The celebrated Indian chief drew himself up and gave Dave a long, earnest look. He evidently saw that the young pioneer meant what he said. He was about to speak, to offer Dave a chance to return home. But then he remembered what had happened at the underground storehouse, and hesitated.

"Pontiac will see the white young man again," he said briefly, and left as abruptly as he had come.

The conversation made Dave more uneasy in mind than before. He had not thought that the red men would consider him a spy. If they continued to do that, it might go extra hard with him in the near future. Pontiac had said that the French and the English put a spy to death, but he had not added that the Indians frequently took a spy and tortured him most cruelly, yet such was a fact. Only two years before a spy had been caught by the Indians near the Great Lakes, and it was a matter of record that the red men had placed him upon the ground flat on his back and built a fire upon his breast, leaving him to burn slowly to death! The thought of this sent a cold shiver down Dave's backbone.

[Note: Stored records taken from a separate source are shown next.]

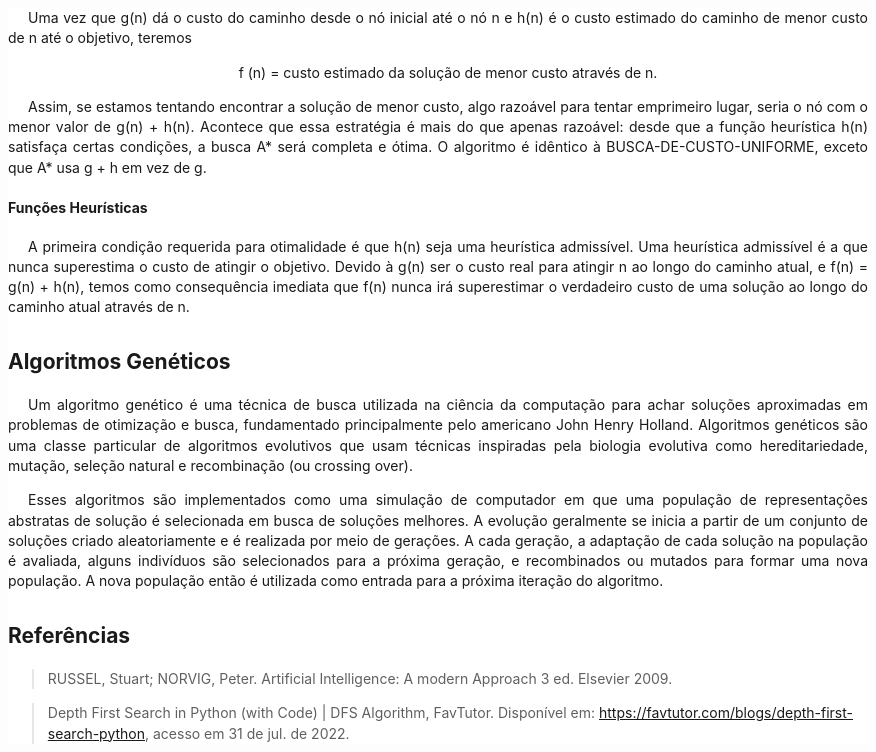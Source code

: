 <p style="text-indent: 20px; text-align: justify">
Uma vez que g(n) dá o custo do caminho desde o nó inicial até o nó n e h(n) é o custo estimado do
caminho de menor custo de n até o objetivo, teremos
</p>

<p style="text-indent: 20px; text-align: center">
f (n) = custo estimado da solução de menor custo através de n.
</p>

<p style="text-indent: 20px; text-align: justify">
Assim, se estamos tentando encontrar a solução de menor custo, algo razoável para tentar emprimeiro lugar, seria o nó com o menor valor de g(n) + h(n). Acontece que essa estratégia é mais do que apenas razoável: desde que a função heurística h(n) satisfaça certas condições, a busca A* será
completa e ótima. O algoritmo é idêntico à BUSCA-DE-CUSTO-UNIFORME, exceto que A* usa g + h em vez de g.
</p>

#### Funções Heurísticas

<p style="text-indent: 20px; text-align: justify">
A primeira condição requerida para otimalidade é que h(n) seja uma heurística admissível. Uma heurística admissível é a que nunca superestima o custo de atingir o objetivo. Devido à g(n) ser o custo real para atingir n ao longo do caminho atual, e f(n) = g(n) + h(n), temos como consequência imediata que f(n) nunca irá superestimar o verdadeiro custo de uma solução ao longo do caminho atual através de n.
</p>

## Algoritmos Genéticos

<p style="text-indent: 20px; text-align: justify">
Um algoritmo genético é uma técnica de busca utilizada na ciência da computação para achar soluções aproximadas em problemas de otimização e busca, fundamentado principalmente pelo americano John Henry Holland. Algoritmos genéticos são uma classe particular de algoritmos evolutivos que usam técnicas inspiradas pela biologia evolutiva como hereditariedade, mutação, seleção natural e recombinação (ou crossing over).
</p>

<p style="text-indent: 20px; text-align: justify">
Esses algoritmos são implementados como uma simulação de computador em que uma população de representações abstratas de solução é selecionada em busca de soluções melhores. A evolução geralmente se inicia a partir de um conjunto de soluções criado aleatoriamente e é realizada por meio de gerações. A cada geração, a adaptação de cada solução na população é avaliada, alguns indivíduos são selecionados para a próxima geração, e recombinados ou mutados para formar uma nova população. A nova população então é utilizada como entrada para a próxima iteração do algoritmo.
</p>

## Referências

> RUSSEL, Stuart; NORVIG, Peter. Artificial Intelligence: A modern Approach 3 ed. Elsevier 2009.

> Depth First Search in Python (with Code) | DFS Algorithm, FavTutor. Disponível em: https://favtutor.com/blogs/depth-first-search-python, acesso em 31 de jul. de 2022.
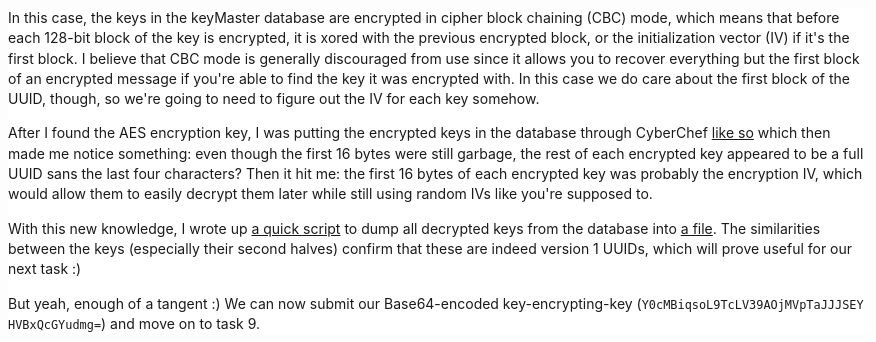 In this case, the keys in the keyMaster database are encrypted in cipher block chaining (CBC) mode, which means that before each 128-bit block of the key is encrypted, it is xored with the previous encrypted block, or the initialization vector (IV) if it's the first block.
I believe that CBC mode is generally discouraged from use since it allows you to recover everything but the first block of an encrypted message if you're able to find the key it was encrypted with. In this case we do care about the first block of the UUID, though, so we're going to need to figure out the IV for each key somehow.

After I found the AES encryption key, I was putting the encrypted keys in the database through CyberChef [like so](https://gchq.github.io/CyberChef/#recipe=From_Base64('A-Za-z0-9%2B/%3D',true,false)AES_Decrypt(%7B'option':'Base64','string':'Y0cMBiqsoL9TcLV39AOjMVpTaJJJSEYHVBxQcGYudmg%3D'%7D,%7B'option':'Hex','string':'0000000000000000000000000000000'%7D,'CBC','Raw','Raw',%7B'option':'Hex','string':''%7D,%7B'option':'Hex','string':''%7D)&input=TkxmYk5oSUkrZEk0c1Y1clJMUXVhNXhmZlNVSGdLSHZEd3NWTytOQ3hYMDdlQXZjamhBdllNYXBSTXVmNXNrKzZGOEpIVjg4KzN0TWtZRGlWL0NBUkE9PQ) which then made me notice something: even though the first 16 bytes were still garbage, the rest of each encrypted key appeared to be a full UUID sans the last four characters?
Then it hit me: the first 16 bytes of each encrypted key was probably the encryption IV, which would allow them to easily decrypt them later while still using random IVs like you're supposed to.

With this new knowledge, I wrote up [a quick script](./decrypt_keys.py) to dump all decrypted keys from the database into [a file](./decrypted-keys.txt). The similarities between the keys (especially their second halves) confirm that these are indeed version 1 UUIDs, which will prove useful for our next task :)

But yeah, enough of a tangent :) We can now submit our Base64-encoded key-encrypting-key (`Y0cMBiqsoL9TcLV39AOjMVpTaJJJSEYHVBxQcGYudmg=`) and move on to task 9.
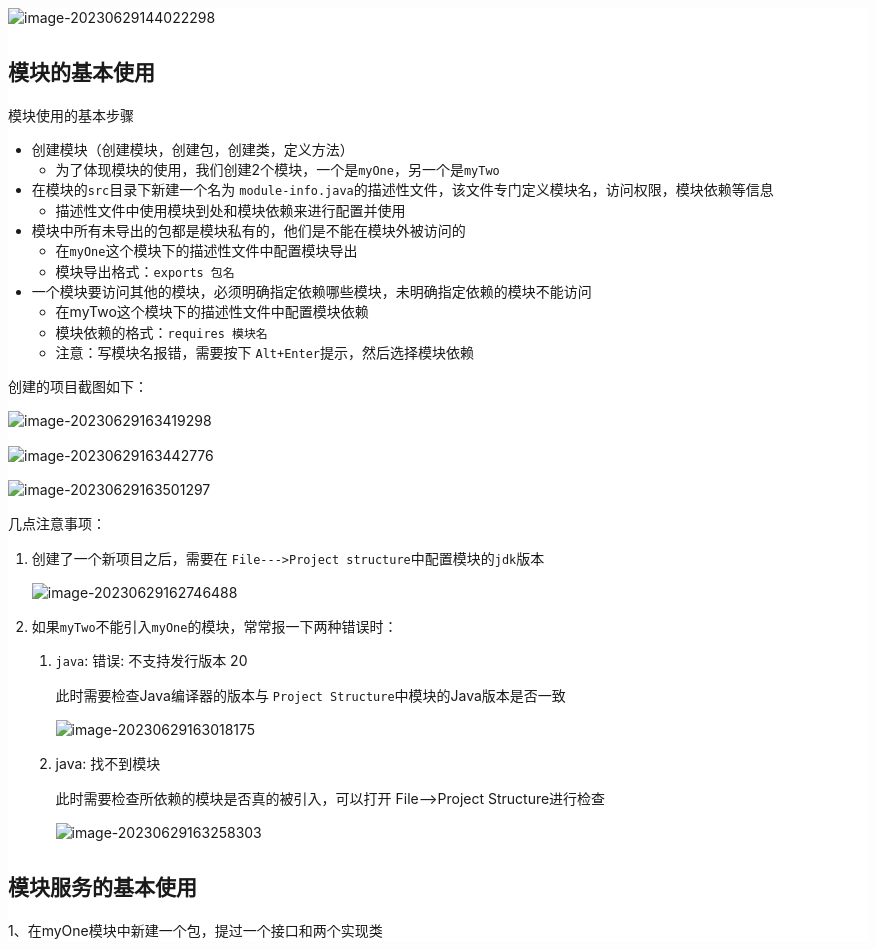 ![image-20230629144022298](https://raw.githubusercontent.com/lqyspace/mypic/master/PicBed/202306291440490.png)





## 模块的基本使用

模块使用的基本步骤

- 创建模块（创建模块，创建包，创建类，定义方法）
  - 为了体现模块的使用，我们创建2个模块，一个是`myOne`，另一个是`myTwo`
- 在模块的`src`目录下新建一个名为 `module-info.java`的描述性文件，该文件专门定义模块名，访问权限，模块依赖等信息
  - 描述性文件中使用模块到处和模块依赖来进行配置并使用
- 模块中所有未导出的包都是模块私有的，他们是不能在模块外被访问的
  - 在`myOne`这个模块下的描述性文件中配置模块导出
  - 模块导出格式：`exports 包名`
- 一个模块要访问其他的模块，必须明确指定依赖哪些模块，未明确指定依赖的模块不能访问
  - 在myTwo这个模块下的描述性文件中配置模块依赖
  - 模块依赖的格式：`requires 模块名`
  - 注意：写模块名报错，需要按下 `Alt+Enter`提示，然后选择模块依赖

创建的项目截图如下：

![image-20230629163419298](https://raw.githubusercontent.com/lqyspace/mypic/master/PicBed/202306291634381.png)

![image-20230629163442776](https://raw.githubusercontent.com/lqyspace/mypic/master/PicBed/202306291634850.png)

![image-20230629163501297](https://raw.githubusercontent.com/lqyspace/mypic/master/PicBed/202306291635393.png)



几点注意事项：

1. 创建了一个新项目之后，需要在 `File--->Project structure`中配置模块的`jdk`版本

   ![image-20230629162746488](https://raw.githubusercontent.com/lqyspace/mypic/master/PicBed/202306291627579.png)

2. 如果`myTwo`不能引入`myOne`的模块，常常报一下两种错误时：

   1. `java`: 错误: 不支持发行版本 20

      此时需要检查Java编译器的版本与 `Project Structure`中模块的Java版本是否一致

      ![image-20230629163018175](https://raw.githubusercontent.com/lqyspace/mypic/master/PicBed/202306291630263.png)

   2. java: 找不到模块

      此时需要检查所依赖的模块是否真的被引入，可以打开 File——>Project Structure进行检查

      ![image-20230629163258303](https://raw.githubusercontent.com/lqyspace/mypic/master/PicBed/202306291632395.png)

      

## 模块服务的基本使用

1、在myOne模块中新建一个包，提过一个接口和两个实现类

"I hope they don't torture me!" he muttered. "Oh, anything but that!" There was no consolation in the thought that Pontiac had said he might be more merciful than the French or English. He knew how cruel all red men could be when their evil passions were aroused.

When Pontiac came away from his interview with Dave, he was beyond a doubt in a quandary. His plans against the English were many, and evidently he was much worried, thinking Dave knew much more than was the fact. It had galled him to let the summer pass without striking the cherished blow, but he had great hopes for the summer to come; and history has already recorded what he did shortly after the time of which I am now writing.

Pontiac was in deep thought when a young brave came to him and said two
French hunters wished to speak to him. Thinking they might have news of
value, he consented to the interview, and was soon in conversation with
Jean Bevoir and Jacques Valette.

Of Bevoir Pontiac had heard several times. He knew the French trader to be a two-faced rascal, and probably he despised him accordingly, for, judged solely by Indian standards, Pontiac was an upright and honest man. His duplicity was only that of the red man when on the war-path. In his personal dealing he would not have cheated a fellow Indian or a white man out of a farthing.

Jean Bevoir was not long in coming to the point.

He said he had heard that Dave Morris had been made a prisoner by the Indians. If Pontiac wanted to get rid of the young fellow he, Bevoir, would take him off his hands and be glad to do it.

"But what will my French friend do with this Morris?" asked Pontiac.